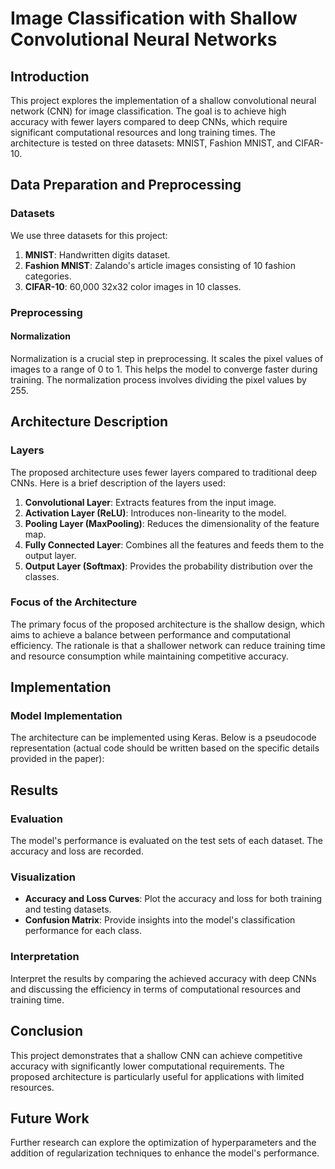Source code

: # Image Classification with Shallow Convolutional Neural Networks

## Introduction

This project explores the implementation of a shallow convolutional neural network (CNN) for image classification. The goal is to achieve high accuracy with fewer layers compared to deep CNNs, which require significant computational resources and long training times. The architecture is tested on three datasets: MNIST, Fashion MNIST, and CIFAR-10.

## Data Preparation and Preprocessing

### Datasets

We use three datasets for this project:
1. **MNIST**: Handwritten digits dataset.
2. **Fashion MNIST**: Zalando's article images consisting of 10 fashion categories.
3. **CIFAR-10**: 60,000 32x32 color images in 10 classes.

### Preprocessing

#### Normalization

Normalization is a crucial step in preprocessing. It scales the pixel values of images to a range of 0 to 1. This helps the model to converge faster during training. The normalization process involves dividing the pixel values by 255.

## Architecture Description

### Layers

The proposed architecture uses fewer layers compared to traditional deep CNNs. Here is a brief description of the layers used:

1. **Convolutional Layer**: Extracts features from the input image.
2. **Activation Layer (ReLU)**: Introduces non-linearity to the model.
3. **Pooling Layer (MaxPooling)**: Reduces the dimensionality of the feature map.
4. **Fully Connected Layer**: Combines all the features and feeds them to the output layer.
5. **Output Layer (Softmax)**: Provides the probability distribution over the classes.

### Focus of the Architecture

The primary focus of the proposed architecture is the shallow design, which aims to achieve a balance between performance and computational efficiency. The rationale is that a shallower network can reduce training time and resource consumption while maintaining competitive accuracy.

## Implementation

### Model Implementation

The architecture can be implemented using Keras. Below is a pseudocode representation (actual code should be written based on the specific details provided in the paper):

## Results

### Evaluation

The model's performance is evaluated on the test sets of each dataset. The accuracy and loss are recorded.

### Visualization

- **Accuracy and Loss Curves**: Plot the accuracy and loss for both training and testing datasets.
- **Confusion Matrix**: Provide insights into the model's classification performance for each class.

### Interpretation

Interpret the results by comparing the achieved accuracy with deep CNNs and discussing the efficiency in terms of computational resources and training time.

## Conclusion

This project demonstrates that a shallow CNN can achieve competitive accuracy with significantly lower computational requirements. The proposed architecture is particularly useful for applications with limited resources.

## Future Work

Further research can explore the optimization of hyperparameters and the addition of regularization techniques to enhance the model's performance.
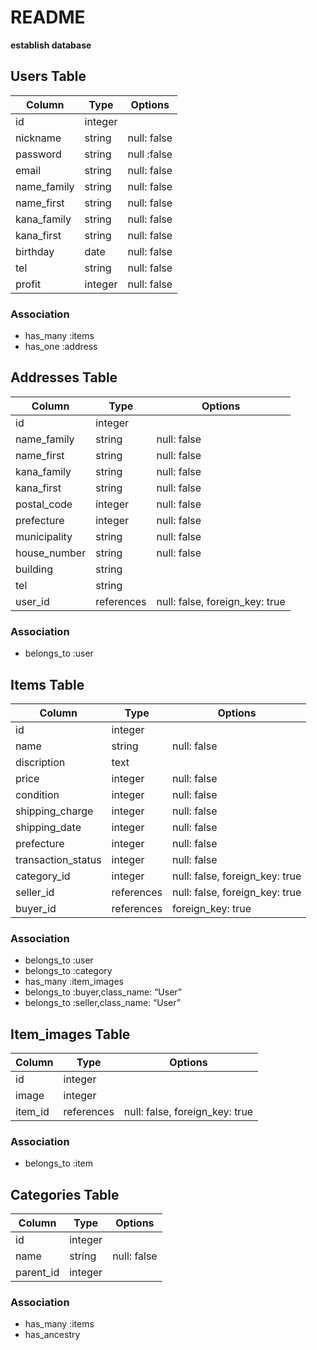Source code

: # README

**establish database**

## Users Table
|Column|Type|Options|
|------|----|-------|
|id|integer||
|nickname|string|null: false|
|password|string|null :false|
|email|string|null: false|
|name_family|string|null: false|
|name_first|string|null: false|
|kana_family|string|null: false|
|kana_first|string|null: false|
|birthday|date|null: false|
|tel|string|null: false|
|profit|integer|null: false|
### Association
- has_many :items
- has_one :address


## Addresses Table
|Column|Type|Options|
|------|----|-------|
|id|integer||
|name_family|string|null: false|
|name_first|string|null: false|
|kana_family|string|null: false|
|kana_first|string|null: false|
|postal_code|integer|null: false|
|prefecture|integer|null: false|
|municipality|string|null: false|
|house_number|string|null: false|
|building|string||
|tel|string||
|user_id|references|null: false, foreign_key: true|

### Association
- belongs_to :user


## Items Table
|Column|Type|Options|
|------|----|-------|
|id|integer||
|name|string|null: false|
|discription|text||
|price|integer|null: false|
|condition|integer|null: false|
|shipping_charge|integer|null: false|
|shipping_date|integer|null: false|
|prefecture|integer|null: false|
|transaction_status|integer|null: false|
|category_id|integer|null: false, foreign_key: true|
|seller_id|references|null: false, foreign_key: true|
|buyer_id|references|foreign_key: true|

### Association
- belongs_to :user
- belongs_to :category
- has_many :item_images
- belongs_to :buyer,class_name: “User”
- belongs_to :seller,class_name: “User”


## Item_images Table
|Column|Type|Options|
|------|----|-------|
|id|integer||
|image|integer||
|item_id|references|null: false, foreign_key: true|

### Association
- belongs_to :item


## Categories Table
|Column|Type|Options|
|------|----|-------|
|id|integer||
|name|string|null: false|
|parent_id|integer||

### Association
- has_many :items
- has_ancestry
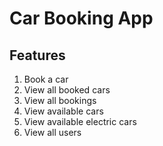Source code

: # Car Booking App

## Features

1. Book a car
2. View all booked cars
3. View all bookings
4. View available cars
5. View available electric cars
6. View all users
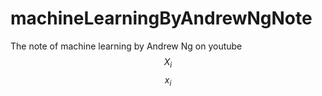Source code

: # machineLearningByAndrewNgNote
The note of machine learning by Andrew Ng on youtube
$$X_i$$
$$x_i$$
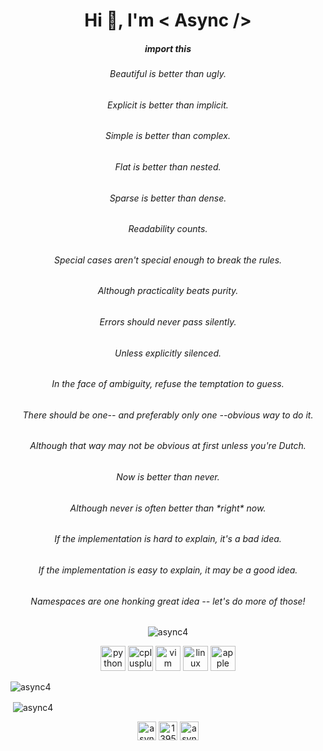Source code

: <h1 align="center">Hi 👋, I'm < Async /></h1>
<h5 align="center">import this</h5>
<h6 align="center">Beautiful is better than ugly.</h6>
<h6 align="center">Explicit is better than implicit.</h6>
<h6 align="center">Simple is better than complex.</h6>
<h6 align="center">Flat is better than nested.</h6>
<h6 align="center">Sparse is better than dense.</h6>
<h6 align="center">Readability counts.</h6>
<h6 align="center">Special cases aren't special enough to break the rules.</h6>
<h6 align="center">Although practicality beats purity.</h6>
<h6 align="center">Errors should never pass silently.</h6>
<h6 align="center">Unless explicitly silenced.</h6>
<h6 align="center">In the face of ambiguity, refuse the temptation to guess.</h6>
<h6 align="center">There should be one-- and preferably only one --obvious way to do it.</h6>
<h6 align="center">Although that way may not be obvious at first unless you're Dutch.</h6>
<h6 align="center">Now is better than never.</h6>
<h6 align="center">Although never is often better than *right* now.</h6>
<h6 align="center">If the implementation is hard to explain, it's a bad idea.</h6>
<h6 align="center">If the implementation is easy to explain, it may be a good idea.</h6>
<h6 align="center">Namespaces are one honking great idea -- let's do more of those!</h6>


<p align="center"> <img src="https://komarev.com/ghpvc/?username=async4" alt="async4" /> </p>

<p align="center">
  <img src="https://devicons.github.io/devicon/devicon.git/icons/python/python-original.svg" alt="python" width="40" height="40"/>  
  <img src="https://devicons.github.io/devicon/devicon.git/icons/cplusplus/cplusplus-original.svg" alt="cplusplus" width="40" height="40"/>
  <img src="https://devicons.github.io/devicon/devicon.git/icons/vim/vim-original.svg" alt="vim" width="40" height="40"/>
  <img src="https://devicons.github.io/devicon/devicon.git/icons/linux/linux-original.svg" alt="linux" width="40" height="40"/> 
  <img src="https://devicons.github.io/devicon/devicon.git/icons/apple/apple-original.svg" alt="apple" width="40" height="40"/> 

</p>

  <img src="https://github-readme-stats.vercel.app/api/top-langs/?username=async4&layout=compact&hide=html" alt="async4" />
<p>&nbsp;<img align="center" src="https://github-readme-stats.vercel.app/api?username=async4&show_icons=true" alt="async4" /></p>

<p align="center">
<a href="https://dev.to/async4" target="blank"><img align="center" src="https://cdn.jsdelivr.net/npm/simple-icons@3.0.1/icons/dev-dot-to.svg" alt="async4" height="30" width="30" /></a>
<a href="https://stackoverflow.com/users/13956749/async" target="blank"><img align="center" src="https://cdn.jsdelivr.net/npm/simple-icons@3.0.1/icons/stackoverflow.svg" alt="13956749/async" height="30" width="30" /></a>
<a href="https://kaggle.com/asyncc" target="blank"><img align="center" src="https://cdn.jsdelivr.net/npm/simple-icons@3.0.1/icons/kaggle.svg" alt="asyncc" height="30" width="30" /></a>
</p>
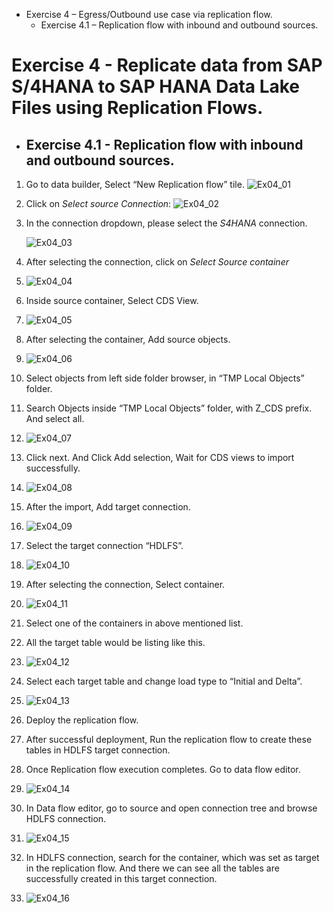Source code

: - Exercise 4 – Egress/Outbound use case via replication flow.
   - Exercise 4.1 – Replication flow with inbound and outbound sources.


# Exercise 4 - Replicate data from SAP S/4HANA to SAP HANA Data Lake Files using Replication Flows.

- ##	Exercise 4.1 - Replication flow with inbound and outbound sources.

1. Go to data builder, Select “New Replication flow” tile.
   ![Ex04_01](images/Ex04_01.png)
   
2. Click on *Select source Connection*:
   ![Ex04_02](images/Ex04_02.png)
   
3. In the connection dropdown, please select the *S4HANA* connection.
   
   ![Ex04_03](images/Ex04_03.png)
   
4. After selecting the connection, click on *Select Source container*
1. ![Ex04_04](images/Ex04_04.png)
1. Inside source container, Select CDS View.
1. ![Ex04_05](images/Ex04_05.png)
1. After selecting the container, Add source objects.
1. ![Ex04_06](images/Ex04_06.png)
1. Select objects from left side folder browser, in “TMP Local Objects” folder.
1. Search Objects inside “TMP Local Objects” folder, with Z_CDS prefix. And select all.
1. ![Ex04_07](images/Ex04_07.png)
1. Click next. And Click Add selection, Wait for CDS views to import successfully.
1. ![Ex04_08](images/Ex04_08.png)
1. After the import, Add target connection.
1. ![Ex04_09](images/Ex04_09.png)
1. Select the target connection “HDLFS”.
1. ![Ex04_10](images/Ex04_10.png)
1. After selecting the connection, Select container.
1. ![Ex04_11](images/Ex04_11.png)
1. Select one of the containers in above mentioned list.
1. All the target table would be listing like this.
1. ![Ex04_12](images/Ex04_12.png)
1. Select each target table and change load type to “Initial and Delta”.
1. ![Ex04_13](images/Ex04_13.png)
1. Deploy the replication flow.
1. After successful deployment, Run the replication flow to create these tables in HDLFS target connection.
1. Once Replication flow execution completes. Go to data flow editor.
1. ![Ex04_14](images/Ex04_14.png)
1. In Data flow editor, go to source and open connection tree and browse HDLFS connection.
1. ![Ex04_15](images/Ex04_15.png)
1. In HDLFS connection, search for the container, which was set as target in the replication flow. And there we can see all the tables are successfully created in this target connection.
1. ![Ex04_16](images/Ex04_16.png)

---+---

▶ PROBLEM: What is wanted is a copy of every line in the listing that includes the word "explain".

▶ ANSWER FOR THE TASK:
<h6 align="center">If the implementation is hard to explain, it's a bad idea.</h6>
<h6 align="center">If the implementation is easy to explain, it may be a good idea.</h6>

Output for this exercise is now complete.